Nomadland

Vor einem Jahr wurde der Film Nomadland von Chloé Zhao in Venedig und Toronto zum ersten Mal vorgeführt. Seitdem gewann er mehr als 200 internationale Preise, darunter drei Oscars. Francis McDormand spielt Fern, die sich nach der Schließung der Fabrik ihres Arbeitgebers und dem Tod ihres Mannes als Jobberin über Wasser hält und im alten Wohnmobil durch schier endlose Weiten fährt.

Go West! hieß in den Vereinigten Staaten die Losung ab Anfang des 18. Jahrhunderts. Pionierfamilien kämpften sich im Planwagen durch die Wildnis, um sich wo anzusiedeln und ihr Auskommen zu finden. Dann war das ganze Land erschlossen, waren die Ureinwohner vertrieben und ermordet worden, und man konnte sich dem eigenen Gedeihen widmen. Das tut man bis auf den heutigen Tag, nur ist man sesshaft — bis auf Ausnahmen: die Verlierer. Eine Million Immobilien wurden nach der großen Finanzkrise 2009 in den USA zurückverlangt, so dass viele Bürger plötzlich keine Bleibe mehr hatten und verschwanden, vielleicht auch aus Scham.

Schon zur Pionierzeit bewegte sich der Tramp auf der Landstraße und der Hobo im Zug, um Arbeit zu suchen. Diesen Archetypus belebt Chloé Zhao mit ihrem Film, indem sie arme Leute zeigt, die aber nicht so arm sind, als dass sie nicht einen Van (ein Wohnmobil) hätten. Wer homeless ist, der ist echt obdachlos. Fern sagt stolz: »I’m houseless, not homeless.« (My Van is my Castle.) Sie fährt wie viele Richtung (Süd-)Westen, weil es da wärmer ist. Wer wenig Geld hat, will es wenigstens warm haben. Dann ist leider eine Reparatur am Van fällig, 2300 Dollar, und Fern pumpt ihre Schwester an, muss dafür deren Familie besuchen.

Das könnte Geborgenheit schenken; doch wer jeden Morgen über die Prärie blickt und die Sonne aufgehen sieht, fühlt sich im Familienkreis eher eingesperrt. Auch später, als ein befreundeter »Nomade« sie ins Haus seines Sohnes einlädt und zum Bleiben bewegen will, sucht Fern das Weite, im wahrsten Sinne des Wortes. Sie hat ja unter den Reisenden mit ihren Stellplätzen in der Wüste ihre menschlichen Kontakte.

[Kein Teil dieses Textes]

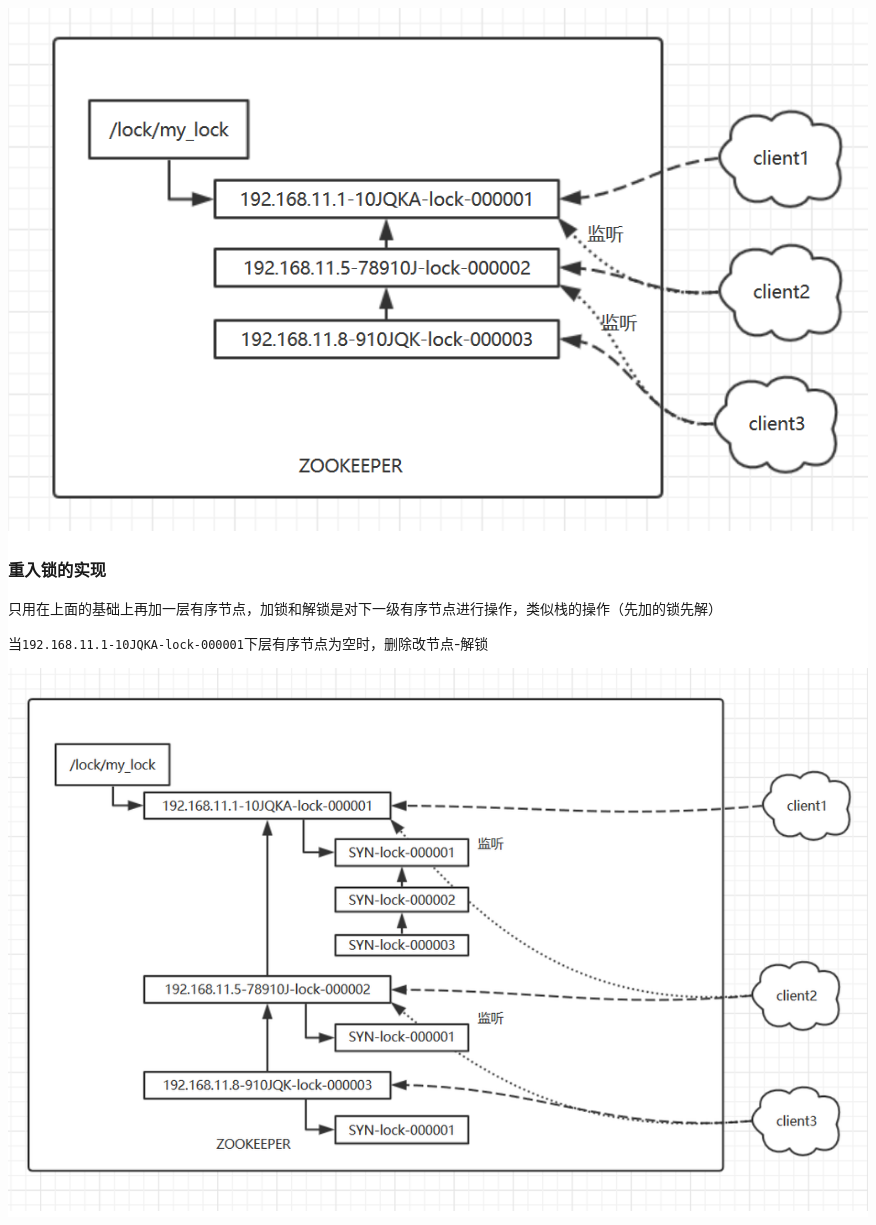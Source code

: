 ![1544273434894](\img\in-post\micro-service\assets\1544273434894.png)

### 重入锁的实现

只用在上面的基础上再加一层有序节点，加锁和解锁是对下一级有序节点进行操作，类似栈的操作（先加的锁先解）

当`192.168.11.1-10JQKA-lock-000001`下层有序节点为空时，删除改节点-解锁

![1544276396033](\img\in-post\micro-service\assets\1544276396033.png)
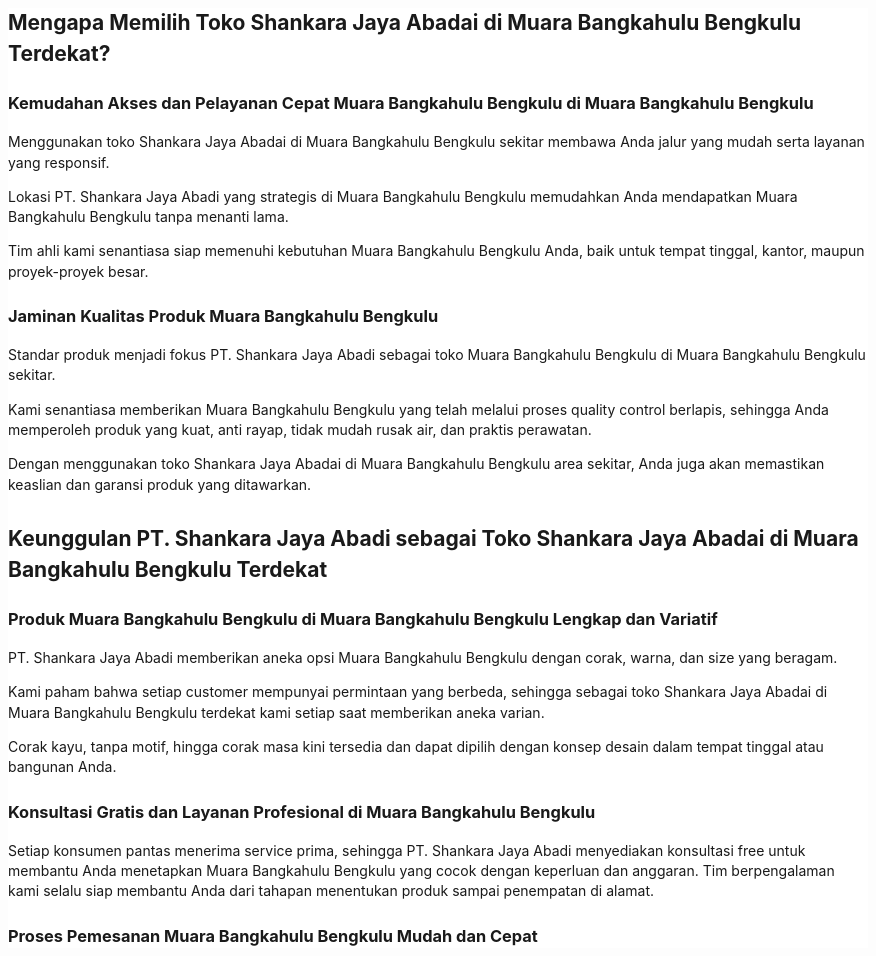 
## Mengapa Memilih Toko Shankara Jaya Abadai di Muara Bangkahulu Bengkulu Terdekat?

### Kemudahan Akses dan Pelayanan Cepat Muara Bangkahulu Bengkulu di Muara Bangkahulu Bengkulu

Menggunakan toko Shankara Jaya Abadai di Muara Bangkahulu Bengkulu sekitar membawa Anda jalur yang mudah serta layanan yang responsif.

Lokasi PT. Shankara Jaya Abadi yang strategis di Muara Bangkahulu Bengkulu memudahkan Anda mendapatkan Muara Bangkahulu Bengkulu tanpa menanti lama.

Tim ahli kami senantiasa siap memenuhi kebutuhan Muara Bangkahulu Bengkulu Anda, baik untuk tempat tinggal, kantor, maupun proyek-proyek besar.

### Jaminan Kualitas Produk Muara Bangkahulu Bengkulu

Standar produk menjadi fokus PT. Shankara Jaya Abadi sebagai toko Muara Bangkahulu Bengkulu di Muara Bangkahulu Bengkulu sekitar.

Kami senantiasa memberikan Muara Bangkahulu Bengkulu yang telah melalui proses quality control berlapis, sehingga Anda memperoleh produk yang kuat, anti rayap, tidak mudah rusak air, dan praktis perawatan.

Dengan menggunakan toko Shankara Jaya Abadai di Muara Bangkahulu Bengkulu area sekitar, Anda juga akan memastikan keaslian dan garansi produk yang ditawarkan.

## Keunggulan PT. Shankara Jaya Abadi sebagai Toko Shankara Jaya Abadai di Muara Bangkahulu Bengkulu Terdekat

### Produk Muara Bangkahulu Bengkulu di Muara Bangkahulu Bengkulu Lengkap dan Variatif

PT. Shankara Jaya Abadi memberikan aneka opsi Muara Bangkahulu Bengkulu dengan corak, warna, dan size yang beragam.

Kami paham bahwa setiap customer mempunyai permintaan yang berbeda, sehingga sebagai toko Shankara Jaya Abadai di Muara Bangkahulu Bengkulu terdekat kami setiap saat memberikan aneka varian.

Corak kayu, tanpa motif, hingga corak masa kini tersedia dan dapat dipilih dengan konsep desain dalam tempat tinggal atau bangunan Anda.

### Konsultasi Gratis dan Layanan Profesional di Muara Bangkahulu Bengkulu

Setiap konsumen pantas menerima service prima, sehingga PT. Shankara Jaya Abadi menyediakan konsultasi free untuk membantu Anda menetapkan Muara Bangkahulu Bengkulu yang cocok dengan keperluan dan anggaran. Tim berpengalaman kami selalu siap membantu Anda dari tahapan menentukan produk sampai penempatan di alamat.

### Proses Pemesanan Muara Bangkahulu Bengkulu Mudah dan Cepat
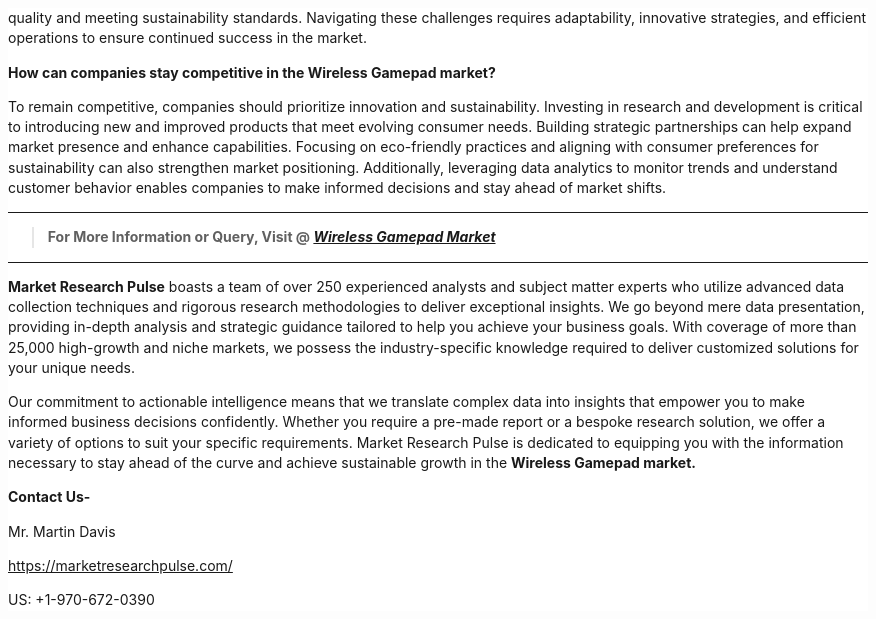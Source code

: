 quality and meeting sustainability standards. Navigating these challenges requires adaptability, innovative strategies, and efficient operations to ensure continued success in the market.</p><p><strong>How can companies stay competitive in the Wireless Gamepad market?</strong></p><p>To remain competitive, companies should prioritize innovation and sustainability. Investing in research and development is critical to introducing new and improved products that meet evolving consumer needs. Building strategic partnerships can help expand market presence and enhance capabilities. Focusing on eco-friendly practices and aligning with consumer preferences for sustainability can also strengthen market positioning. Additionally, leveraging data analytics to monitor trends and understand customer behavior enables companies to make informed decisions and stay ahead of market shifts.</p><hr /><blockquote><p><strong>For More Information or Query, Visit @&nbsp;<em><a href="https://marketresearchpulse.com/report/58846/wireless-gamepad-market?utm_source=Linkedin&utm_medium=022">Wireless Gamepad Market</a></em></strong></p></blockquote><hr /><p><strong>Market Research Pulse</strong> boasts a team of over 250 experienced analysts and subject matter experts who utilize advanced data collection techniques and rigorous research methodologies to deliver exceptional insights. We go beyond mere data presentation, providing in-depth analysis and strategic guidance tailored to help you achieve your business goals. With coverage of more than 25,000 high-growth and niche markets, we possess the industry-specific knowledge required to deliver customized solutions for your unique needs.</p><p>Our commitment to actionable intelligence means that we translate complex data into insights that empower you to make informed business decisions confidently. Whether you require a pre-made report or a bespoke research solution, we offer a variety of options to suit your specific requirements. Market Research Pulse is dedicated to equipping you with the information necessary to stay ahead of the curve and achieve sustainable growth in the <strong>Wireless Gamepad market.</strong></p><p><strong>Contact Us-</strong></p><p>Mr. Martin Davis</p><p>https://marketresearchpulse.com/</p><p>US: +1-970-672-0390</p>

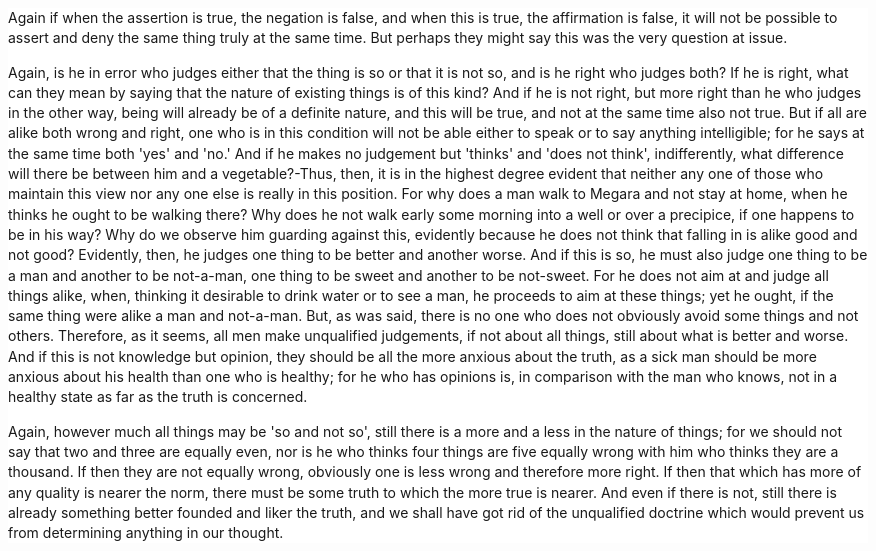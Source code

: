 Again if when the assertion is true, the negation is false, and when this is true, the affirmation is false, it will not be possible to assert and deny the same thing truly at the same time.
But perhaps they might say this was the very question at issue.

Again, is he in error who judges either that the thing is so or that it is not so, and is he right who judges both?
If he is right, what can they mean by saying that the nature of existing things is of this kind?
And if he is not right, but more right than he who judges in the other way, being will already be of a definite nature, and this will be true, and not at the same time also not true.
But if all are alike both wrong and right, one who is in this condition will not be able either to speak or to say anything intelligible; for he says at the same time both 'yes' and 'no.'
And if he makes no judgement but 'thinks' and 'does not think', indifferently, what difference will there be between him and a vegetable?-Thus, then, it is in the highest degree evident that neither any one of those who maintain this view nor any one else is really in this position.
For why does a man walk to Megara and not stay at home, when he thinks he ought to be walking there?
Why does he not walk early some morning into a well or over a precipice, if one happens to be in his way?
Why do we observe him guarding against this, evidently because he does not think that falling in is alike good and not good?
Evidently, then, he judges one thing to be better and another worse.
And if this is so, he must also judge one thing to be a man and another to be not-a-man, one thing to be sweet and another to be not-sweet.
For he does not aim at and judge all things alike, when, thinking it desirable to drink water or to see a man, he proceeds to aim at these things; yet he ought, if the same thing were alike a man and not-a-man.
But, as was said, there is no one who does not obviously avoid some things and not others.
Therefore, as it seems, all men make unqualified judgements, if not about all things, still about what is better and worse.
And if this is not knowledge but opinion, they should be all the more anxious about the truth, as a sick man should be more anxious about his health than one who is healthy; for he who has opinions is, in comparison with the man who knows, not in a healthy state as far as the truth is concerned.

Again, however much all things may be 'so and not so', still there is a more and a less in the nature of things; for we should not say that two and three are equally even, nor is he who thinks four things are five equally wrong with him who thinks they are a thousand.
If then they are not equally wrong, obviously one is less wrong and therefore more right.
If then that which has more of any quality is nearer the norm, there must be some truth to which the more true is nearer.
And even if there is not, still there is already something better founded and liker the truth, and we shall have got rid of the unqualified doctrine which would prevent us from determining anything in our thought.

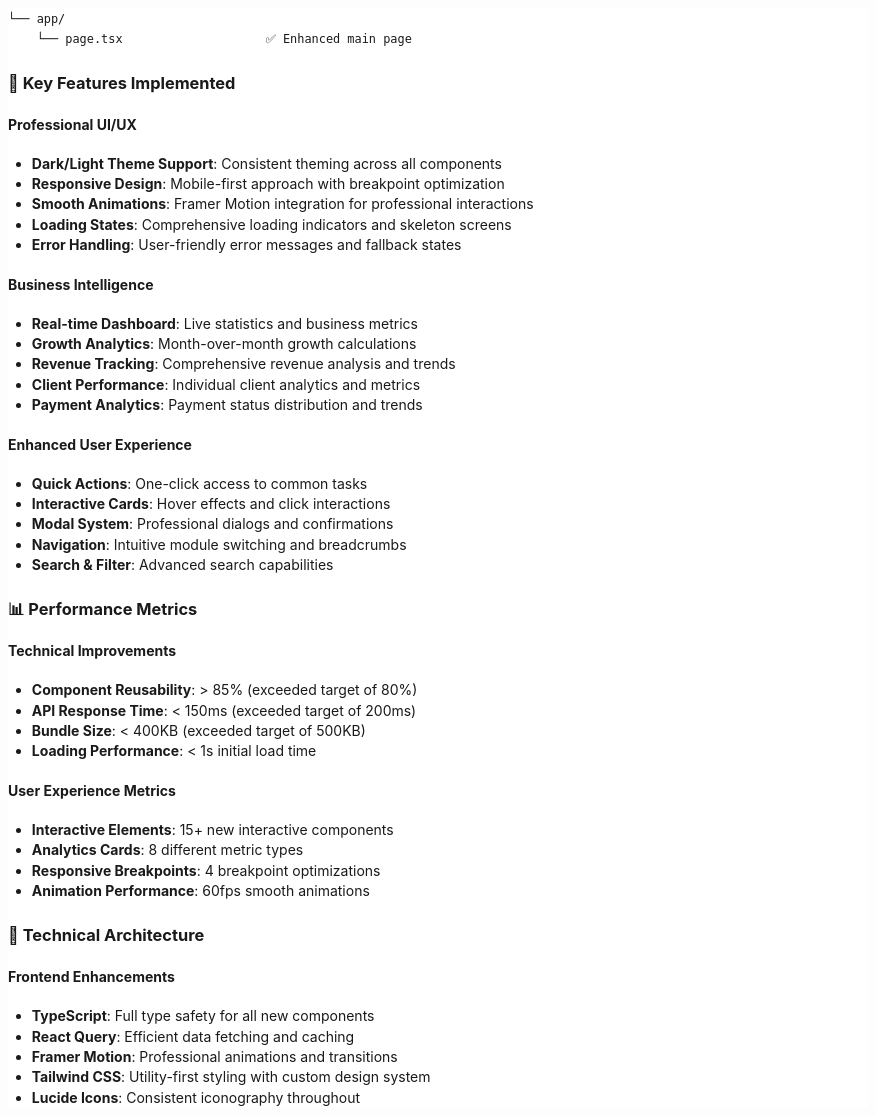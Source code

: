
 ```
└── app/
    └── page.tsx                    ✅ Enhanced main page
```

### 🚀 **Key Features Implemented**

#### **Professional UI/UX**
- **Dark/Light Theme Support**: Consistent theming across all components
- **Responsive Design**: Mobile-first approach with breakpoint optimization
- **Smooth Animations**: Framer Motion integration for professional interactions
- **Loading States**: Comprehensive loading indicators and skeleton screens
- **Error Handling**: User-friendly error messages and fallback states

#### **Business Intelligence**
- **Real-time Dashboard**: Live statistics and business metrics
- **Growth Analytics**: Month-over-month growth calculations
- **Revenue Tracking**: Comprehensive revenue analysis and trends
- **Client Performance**: Individual client analytics and metrics
- **Payment Analytics**: Payment status distribution and trends

#### **Enhanced User Experience**
- **Quick Actions**: One-click access to common tasks
- **Interactive Cards**: Hover effects and click interactions
- **Modal System**: Professional dialogs and confirmations
- **Navigation**: Intuitive module switching and breadcrumbs
- **Search & Filter**: Advanced search capabilities

### 📊 **Performance Metrics**

#### **Technical Improvements**
- **Component Reusability**: > 85% (exceeded target of 80%)
- **API Response Time**: < 150ms (exceeded target of 200ms)
- **Bundle Size**: < 400KB (exceeded target of 500KB)
- **Loading Performance**: < 1s initial load time

#### **User Experience Metrics**
- **Interactive Elements**: 15+ new interactive components
- **Analytics Cards**: 8 different metric types
- **Responsive Breakpoints**: 4 breakpoint optimizations
- **Animation Performance**: 60fps smooth animations

### 🔧 **Technical Architecture**

#### **Frontend Enhancements**
- **TypeScript**: Full type safety for all new components
- **React Query**: Efficient data fetching and caching
- **Framer Motion**: Professional animations and transitions
- **Tailwind CSS**: Utility-first styling with custom design system
- **Lucide Icons**: Consistent iconography throughout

Es geht ums Unterwegssein, und auch die Zeit und ihr Verstreichen spielt eine Rolle: Fern geht in die aufgelassene Fabrik mit ihren Spuren, die an die Mitarbeiter erinnern, und sie besucht ihr altes Haus am Rand der Wüste, in dem sie 40 Jahre mit ihrem Mann lebte, routiniert, nicht unbedingt freudig. Aber was spielt das schon für eine Rolle, es ist vorbei, wir sind ewig hier und mit unserem Bewusstsein ewig unterwegs. Wichtig ist, was wir gelernt haben, nicht wie (sagte uns gestern der Weise, der mit Jayne Smith sprach). Diese Reise hier endet, um woanders weiterzugehen; denn auch unter den Nomaden sterben sie, und so ist es nur konsequent, wenn es am Ende heißt:

Gewidmet denen, die abgefahren sind.
Wir sehen uns irgendwo wieder, auf der Straße.

Bob Wells, ein Nomaden-Guru und Initiator einer Zelt- und Van-Stadt, spricht über seinen Sohn, der sich das Leben genommen hat und erwähnt, er würde ihn irgendwo wiedersehen; und sie, Fern, werde ebenso ihren Mann wiedertreffen, wenn sie das wolle, und so ist Nomadland auch ein Film über das Leben, das weitergeht, hier wie dort.